- WHAT IS BEING ASKED -
Only these lines of the data below are wanted: the one with "stimarne il prezzo.", the one with "Fonte dei Dati e Obiettivo", and any lines between them, each repeated exactly.

%%

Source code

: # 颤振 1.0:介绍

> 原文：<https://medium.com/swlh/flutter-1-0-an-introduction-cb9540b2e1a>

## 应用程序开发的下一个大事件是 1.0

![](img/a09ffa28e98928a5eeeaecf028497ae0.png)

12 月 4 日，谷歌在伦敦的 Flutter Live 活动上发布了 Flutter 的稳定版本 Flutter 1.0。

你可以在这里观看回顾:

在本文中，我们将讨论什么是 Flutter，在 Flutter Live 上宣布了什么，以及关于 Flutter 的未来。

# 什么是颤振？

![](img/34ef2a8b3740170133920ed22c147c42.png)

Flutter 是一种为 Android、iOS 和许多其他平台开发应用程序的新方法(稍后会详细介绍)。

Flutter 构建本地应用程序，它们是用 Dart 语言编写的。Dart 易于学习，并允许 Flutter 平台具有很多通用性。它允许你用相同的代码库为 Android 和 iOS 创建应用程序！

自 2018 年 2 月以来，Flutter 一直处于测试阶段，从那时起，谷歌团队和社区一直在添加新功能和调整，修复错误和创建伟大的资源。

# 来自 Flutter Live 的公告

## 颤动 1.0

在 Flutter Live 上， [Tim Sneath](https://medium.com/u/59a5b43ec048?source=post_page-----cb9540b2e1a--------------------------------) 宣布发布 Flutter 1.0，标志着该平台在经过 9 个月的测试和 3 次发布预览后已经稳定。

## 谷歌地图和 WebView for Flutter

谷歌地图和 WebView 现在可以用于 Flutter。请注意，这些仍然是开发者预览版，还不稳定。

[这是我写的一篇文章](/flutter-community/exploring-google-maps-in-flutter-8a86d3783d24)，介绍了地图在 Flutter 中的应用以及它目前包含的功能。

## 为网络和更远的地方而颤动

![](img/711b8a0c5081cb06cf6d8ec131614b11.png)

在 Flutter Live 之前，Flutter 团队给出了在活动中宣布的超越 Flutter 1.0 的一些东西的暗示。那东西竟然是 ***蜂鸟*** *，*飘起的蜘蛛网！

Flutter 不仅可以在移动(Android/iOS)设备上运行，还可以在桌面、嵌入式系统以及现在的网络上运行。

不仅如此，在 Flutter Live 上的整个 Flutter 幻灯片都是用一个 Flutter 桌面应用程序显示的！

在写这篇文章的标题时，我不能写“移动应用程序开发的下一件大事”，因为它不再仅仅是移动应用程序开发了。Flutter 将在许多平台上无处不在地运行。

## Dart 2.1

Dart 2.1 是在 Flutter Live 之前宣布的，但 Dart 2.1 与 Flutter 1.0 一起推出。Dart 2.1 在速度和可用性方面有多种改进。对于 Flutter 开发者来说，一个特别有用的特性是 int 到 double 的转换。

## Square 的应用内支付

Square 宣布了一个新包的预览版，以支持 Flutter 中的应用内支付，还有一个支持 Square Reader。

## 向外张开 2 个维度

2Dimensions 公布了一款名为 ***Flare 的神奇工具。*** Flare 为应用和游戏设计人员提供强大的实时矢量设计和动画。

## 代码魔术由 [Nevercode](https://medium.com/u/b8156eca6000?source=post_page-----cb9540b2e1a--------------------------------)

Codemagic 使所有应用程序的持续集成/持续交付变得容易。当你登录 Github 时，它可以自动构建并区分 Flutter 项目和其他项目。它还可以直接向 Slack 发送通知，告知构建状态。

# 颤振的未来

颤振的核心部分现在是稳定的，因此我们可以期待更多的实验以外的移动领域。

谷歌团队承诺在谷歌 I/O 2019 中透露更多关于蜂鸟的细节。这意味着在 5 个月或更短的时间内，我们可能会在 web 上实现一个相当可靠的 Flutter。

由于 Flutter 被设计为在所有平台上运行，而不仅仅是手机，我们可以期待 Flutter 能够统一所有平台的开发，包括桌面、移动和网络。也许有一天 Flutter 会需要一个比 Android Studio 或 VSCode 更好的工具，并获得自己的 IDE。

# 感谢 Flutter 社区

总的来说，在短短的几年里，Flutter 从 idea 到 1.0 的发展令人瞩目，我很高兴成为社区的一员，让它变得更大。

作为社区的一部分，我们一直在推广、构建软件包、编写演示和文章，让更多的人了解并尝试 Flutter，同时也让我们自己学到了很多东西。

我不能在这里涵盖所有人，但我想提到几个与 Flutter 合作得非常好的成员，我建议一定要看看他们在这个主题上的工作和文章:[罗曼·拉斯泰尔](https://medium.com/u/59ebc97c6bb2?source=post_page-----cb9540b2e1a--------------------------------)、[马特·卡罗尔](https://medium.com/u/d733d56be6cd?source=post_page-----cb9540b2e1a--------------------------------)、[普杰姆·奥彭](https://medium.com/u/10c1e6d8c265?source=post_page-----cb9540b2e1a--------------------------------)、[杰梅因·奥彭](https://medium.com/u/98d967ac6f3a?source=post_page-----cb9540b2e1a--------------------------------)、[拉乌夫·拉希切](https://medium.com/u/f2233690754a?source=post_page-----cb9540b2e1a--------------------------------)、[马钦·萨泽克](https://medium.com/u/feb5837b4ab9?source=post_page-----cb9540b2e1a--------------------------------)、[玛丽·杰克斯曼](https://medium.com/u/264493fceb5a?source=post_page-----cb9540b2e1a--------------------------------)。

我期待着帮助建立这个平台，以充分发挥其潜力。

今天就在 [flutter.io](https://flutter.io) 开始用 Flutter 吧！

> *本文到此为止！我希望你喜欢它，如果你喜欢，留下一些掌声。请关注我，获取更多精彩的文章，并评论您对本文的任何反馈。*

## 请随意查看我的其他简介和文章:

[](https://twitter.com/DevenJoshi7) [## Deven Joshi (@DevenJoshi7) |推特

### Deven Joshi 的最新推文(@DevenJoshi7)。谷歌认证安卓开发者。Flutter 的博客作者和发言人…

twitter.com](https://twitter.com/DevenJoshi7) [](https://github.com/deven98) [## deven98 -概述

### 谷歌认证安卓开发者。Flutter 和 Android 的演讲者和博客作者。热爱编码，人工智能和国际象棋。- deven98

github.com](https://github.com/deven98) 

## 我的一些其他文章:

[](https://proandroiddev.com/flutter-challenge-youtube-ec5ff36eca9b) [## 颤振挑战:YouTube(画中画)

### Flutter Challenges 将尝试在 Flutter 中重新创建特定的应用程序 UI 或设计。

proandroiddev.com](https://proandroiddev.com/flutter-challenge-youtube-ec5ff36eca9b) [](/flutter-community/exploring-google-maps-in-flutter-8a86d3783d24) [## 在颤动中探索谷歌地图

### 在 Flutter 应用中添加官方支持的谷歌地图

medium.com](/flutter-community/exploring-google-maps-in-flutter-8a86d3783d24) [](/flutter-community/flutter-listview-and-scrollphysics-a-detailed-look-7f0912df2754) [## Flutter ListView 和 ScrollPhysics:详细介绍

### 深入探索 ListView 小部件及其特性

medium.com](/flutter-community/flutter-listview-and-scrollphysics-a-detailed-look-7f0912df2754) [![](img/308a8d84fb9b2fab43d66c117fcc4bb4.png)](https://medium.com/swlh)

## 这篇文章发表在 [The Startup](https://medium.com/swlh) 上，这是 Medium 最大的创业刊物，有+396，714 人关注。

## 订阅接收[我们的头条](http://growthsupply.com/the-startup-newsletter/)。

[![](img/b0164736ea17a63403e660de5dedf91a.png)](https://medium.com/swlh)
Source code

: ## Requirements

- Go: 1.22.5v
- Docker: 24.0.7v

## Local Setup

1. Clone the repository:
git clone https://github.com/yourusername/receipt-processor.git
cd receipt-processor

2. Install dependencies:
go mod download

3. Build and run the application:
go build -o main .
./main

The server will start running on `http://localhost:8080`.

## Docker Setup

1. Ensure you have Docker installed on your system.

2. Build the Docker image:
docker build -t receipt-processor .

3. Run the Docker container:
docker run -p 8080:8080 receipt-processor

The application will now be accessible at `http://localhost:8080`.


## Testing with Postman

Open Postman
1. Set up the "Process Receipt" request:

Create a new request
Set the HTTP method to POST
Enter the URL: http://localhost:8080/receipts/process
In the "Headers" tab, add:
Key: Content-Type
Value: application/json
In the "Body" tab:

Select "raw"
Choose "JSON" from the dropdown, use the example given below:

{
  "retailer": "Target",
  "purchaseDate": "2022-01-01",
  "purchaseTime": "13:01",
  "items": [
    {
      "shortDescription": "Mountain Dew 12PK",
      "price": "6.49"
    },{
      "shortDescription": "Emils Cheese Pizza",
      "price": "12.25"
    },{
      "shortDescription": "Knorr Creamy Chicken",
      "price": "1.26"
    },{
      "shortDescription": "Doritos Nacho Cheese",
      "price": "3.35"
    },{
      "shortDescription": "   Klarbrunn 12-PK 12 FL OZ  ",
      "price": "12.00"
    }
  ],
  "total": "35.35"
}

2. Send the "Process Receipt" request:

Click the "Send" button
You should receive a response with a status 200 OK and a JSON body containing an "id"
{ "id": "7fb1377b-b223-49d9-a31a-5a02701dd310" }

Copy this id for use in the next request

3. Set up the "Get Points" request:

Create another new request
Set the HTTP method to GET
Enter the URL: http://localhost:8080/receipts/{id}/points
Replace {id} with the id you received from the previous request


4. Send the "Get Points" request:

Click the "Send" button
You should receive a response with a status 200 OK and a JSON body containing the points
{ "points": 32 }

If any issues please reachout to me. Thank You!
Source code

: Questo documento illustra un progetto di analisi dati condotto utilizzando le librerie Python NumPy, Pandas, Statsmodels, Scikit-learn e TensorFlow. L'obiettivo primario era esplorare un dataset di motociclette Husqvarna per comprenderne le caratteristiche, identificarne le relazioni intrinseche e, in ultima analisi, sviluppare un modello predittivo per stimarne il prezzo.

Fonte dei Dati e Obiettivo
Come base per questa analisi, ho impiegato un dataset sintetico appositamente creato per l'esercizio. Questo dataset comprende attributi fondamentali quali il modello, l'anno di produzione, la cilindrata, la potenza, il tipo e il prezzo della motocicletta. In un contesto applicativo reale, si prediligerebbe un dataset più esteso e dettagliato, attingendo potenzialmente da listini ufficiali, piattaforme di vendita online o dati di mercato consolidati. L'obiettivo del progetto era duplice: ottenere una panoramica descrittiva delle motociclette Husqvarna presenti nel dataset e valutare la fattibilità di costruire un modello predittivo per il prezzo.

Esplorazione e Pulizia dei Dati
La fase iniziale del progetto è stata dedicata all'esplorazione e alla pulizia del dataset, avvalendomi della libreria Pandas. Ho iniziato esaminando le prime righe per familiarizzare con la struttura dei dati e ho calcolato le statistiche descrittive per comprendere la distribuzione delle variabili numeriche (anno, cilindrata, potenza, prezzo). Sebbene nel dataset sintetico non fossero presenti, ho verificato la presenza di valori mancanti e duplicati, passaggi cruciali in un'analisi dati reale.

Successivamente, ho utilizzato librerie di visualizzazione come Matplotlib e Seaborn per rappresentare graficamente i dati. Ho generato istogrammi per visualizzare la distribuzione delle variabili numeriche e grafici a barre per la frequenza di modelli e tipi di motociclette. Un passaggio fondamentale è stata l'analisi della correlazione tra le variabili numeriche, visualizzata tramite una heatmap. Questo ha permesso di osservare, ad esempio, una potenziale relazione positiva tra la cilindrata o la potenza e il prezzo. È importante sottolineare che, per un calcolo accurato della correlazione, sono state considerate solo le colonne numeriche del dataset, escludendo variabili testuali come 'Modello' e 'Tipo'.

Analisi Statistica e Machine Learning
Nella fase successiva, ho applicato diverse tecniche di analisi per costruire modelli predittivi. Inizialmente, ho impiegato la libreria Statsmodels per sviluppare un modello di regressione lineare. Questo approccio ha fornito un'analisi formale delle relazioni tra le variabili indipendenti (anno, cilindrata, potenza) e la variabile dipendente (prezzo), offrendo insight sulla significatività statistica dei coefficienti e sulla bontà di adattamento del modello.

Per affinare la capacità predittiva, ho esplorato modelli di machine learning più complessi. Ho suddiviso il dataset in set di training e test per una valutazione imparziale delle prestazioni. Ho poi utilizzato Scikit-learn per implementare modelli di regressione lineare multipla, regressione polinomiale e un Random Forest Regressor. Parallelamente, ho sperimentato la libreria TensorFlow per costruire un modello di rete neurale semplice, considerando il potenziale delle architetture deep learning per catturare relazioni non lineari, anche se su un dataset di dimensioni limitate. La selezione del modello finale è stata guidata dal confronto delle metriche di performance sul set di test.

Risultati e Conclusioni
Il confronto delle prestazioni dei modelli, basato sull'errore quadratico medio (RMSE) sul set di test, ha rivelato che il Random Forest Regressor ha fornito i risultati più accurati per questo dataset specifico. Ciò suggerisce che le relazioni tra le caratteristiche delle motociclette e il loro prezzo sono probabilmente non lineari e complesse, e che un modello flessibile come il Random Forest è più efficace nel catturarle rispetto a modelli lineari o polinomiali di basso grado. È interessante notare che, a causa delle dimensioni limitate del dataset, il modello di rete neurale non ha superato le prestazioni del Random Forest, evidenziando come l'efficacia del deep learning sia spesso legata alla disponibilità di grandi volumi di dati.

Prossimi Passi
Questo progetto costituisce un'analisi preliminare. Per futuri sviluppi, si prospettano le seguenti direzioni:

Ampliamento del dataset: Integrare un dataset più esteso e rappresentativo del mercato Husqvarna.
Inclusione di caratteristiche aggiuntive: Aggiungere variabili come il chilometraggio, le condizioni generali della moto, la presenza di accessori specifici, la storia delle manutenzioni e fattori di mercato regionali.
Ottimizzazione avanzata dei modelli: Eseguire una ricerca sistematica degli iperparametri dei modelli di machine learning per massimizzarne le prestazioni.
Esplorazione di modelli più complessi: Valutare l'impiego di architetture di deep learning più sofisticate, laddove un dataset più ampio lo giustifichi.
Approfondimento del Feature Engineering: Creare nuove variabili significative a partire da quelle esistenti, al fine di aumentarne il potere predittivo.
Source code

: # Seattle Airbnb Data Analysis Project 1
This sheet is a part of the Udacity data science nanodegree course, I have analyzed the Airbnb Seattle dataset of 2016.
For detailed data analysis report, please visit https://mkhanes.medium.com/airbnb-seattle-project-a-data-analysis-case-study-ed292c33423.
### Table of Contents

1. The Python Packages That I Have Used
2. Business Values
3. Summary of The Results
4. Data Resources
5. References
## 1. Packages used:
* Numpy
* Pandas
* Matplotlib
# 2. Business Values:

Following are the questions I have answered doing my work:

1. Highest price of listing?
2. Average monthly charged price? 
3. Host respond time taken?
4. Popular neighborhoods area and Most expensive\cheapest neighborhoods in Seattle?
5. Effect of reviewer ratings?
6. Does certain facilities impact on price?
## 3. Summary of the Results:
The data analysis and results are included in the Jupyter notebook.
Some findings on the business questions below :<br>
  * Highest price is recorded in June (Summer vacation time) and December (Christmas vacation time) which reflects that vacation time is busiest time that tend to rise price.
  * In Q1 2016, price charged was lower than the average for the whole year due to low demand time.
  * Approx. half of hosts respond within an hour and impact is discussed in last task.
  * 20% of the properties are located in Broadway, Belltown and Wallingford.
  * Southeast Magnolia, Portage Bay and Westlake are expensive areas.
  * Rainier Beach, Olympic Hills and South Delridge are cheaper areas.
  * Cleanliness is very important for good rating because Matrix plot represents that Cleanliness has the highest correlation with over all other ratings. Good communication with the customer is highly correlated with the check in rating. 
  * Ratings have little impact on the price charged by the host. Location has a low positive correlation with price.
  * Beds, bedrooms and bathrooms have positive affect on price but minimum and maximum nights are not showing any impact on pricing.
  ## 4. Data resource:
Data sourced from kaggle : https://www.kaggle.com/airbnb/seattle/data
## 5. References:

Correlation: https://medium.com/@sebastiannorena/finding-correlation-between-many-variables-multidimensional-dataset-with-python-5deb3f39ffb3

%%

- SOLVED PROBLEM -
: Questo documento illustra un progetto di analisi dati condotto utilizzando le librerie Python NumPy, Pandas, Statsmodels, Scikit-learn e TensorFlow. L'obiettivo primario era esplorare un dataset di motociclette Husqvarna per comprenderne le caratteristiche, identificarne le relazioni intrinseche e, in ultima analisi, sviluppare un modello predittivo per stimarne il prezzo.

Fonte dei Dati e Obiettivo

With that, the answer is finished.